Representing relationships between entities

Cardinality

One-to-one (1:1) relationships

One-to-many (1:m) relationships

Inbound foreign key constraints

Many-to-one (m:1) relationships

Outbound foreign key constraints

Many-to-many (m:n) relationships

The most general type of relationship we have is a many-to-many (m:n) in which any record A can be related to any number of records B and vice versa.

A common example of this is in relating protocol steps to a sample. Each sample might have multiple steps, while a specific step might be used to prepare more then one sample.
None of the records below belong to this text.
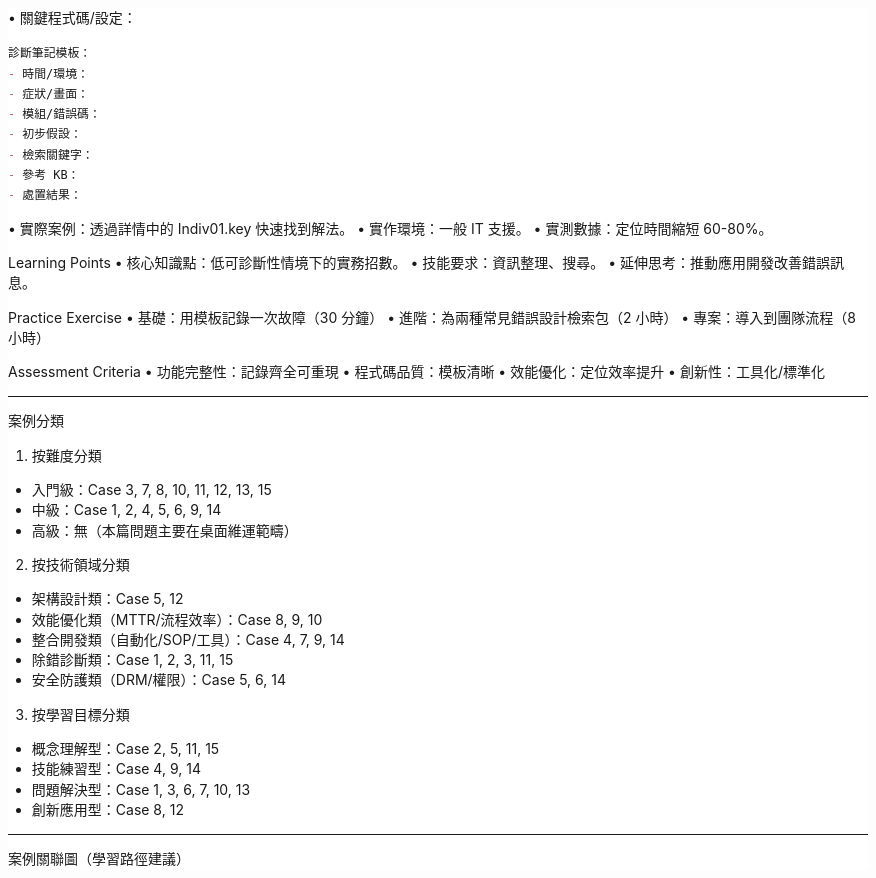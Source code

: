 • 關鍵程式碼/設定：
```markdown
診斷筆記模板：
- 時間/環境：
- 症狀/畫面：
- 模組/錯誤碼：
- 初步假設：
- 檢索關鍵字：
- 參考 KB：
- 處置結果：
```

• 實際案例：透過詳情中的 Indiv01.key 快速找到解法。
• 實作環境：一般 IT 支援。
• 實測數據：定位時間縮短 60-80%。

Learning Points
• 核心知識點：低可診斷性情境下的實務招數。
• 技能要求：資訊整理、搜尋。
• 延伸思考：推動應用開發改善錯誤訊息。

Practice Exercise
• 基礎：用模板記錄一次故障（30 分鐘）
• 進階：為兩種常見錯誤設計檢索包（2 小時）
• 專案：導入到團隊流程（8 小時）

Assessment Criteria
• 功能完整性：記錄齊全可重現
• 程式碼品質：模板清晰
• 效能優化：定位效率提升
• 創新性：工具化/標準化


-------------------
案例分類

1) 按難度分類
- 入門級：Case 3, 7, 8, 10, 11, 12, 13, 15
- 中級：Case 1, 2, 4, 5, 6, 9, 14
- 高級：無（本篇問題主要在桌面維運範疇）

2) 按技術領域分類
- 架構設計類：Case 5, 12
- 效能優化類（MTTR/流程效率）：Case 8, 9, 10
- 整合開發類（自動化/SOP/工具）：Case 4, 7, 9, 14
- 除錯診斷類：Case 1, 2, 3, 11, 15
- 安全防護類（DRM/權限）：Case 5, 6, 14

3) 按學習目標分類
- 概念理解型：Case 2, 5, 11, 15
- 技能練習型：Case 4, 9, 14
- 問題解決型：Case 1, 3, 6, 7, 10, 13
- 創新應用型：Case 8, 12

-------------------
案例關聯圖（學習路徑建議）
TBD: add real-world examples of this.

In DERIVA, m:n relationships are expressed using an association table, which has two foreign key constraints, one to each of the tables being related. Each row in the association table captures the relationship between one entity in each table. By repeating the same value in the first foreign key, we can have multiple entities in table two associated with a single entity in table one, and visa versa.

TBD: add diagram

To streamline interactions in the DERIVA UI, we try to identify when a table is acting as an association table. For this purpose, we look for pure binary association tables. We say a table is pure binary if:

  • It only has two foreign keys
  • Those keys cannot have NULL values
  • There is a primary key constraint on the two foreign keys; i.e., each pair must be unique.

If those conditions are met, we consider the table to be an association table and the user interface will take advantage of this fact to streamline various user interactions.

The table may have additional attributes, which can be used to describe additional characteristics of the relationship.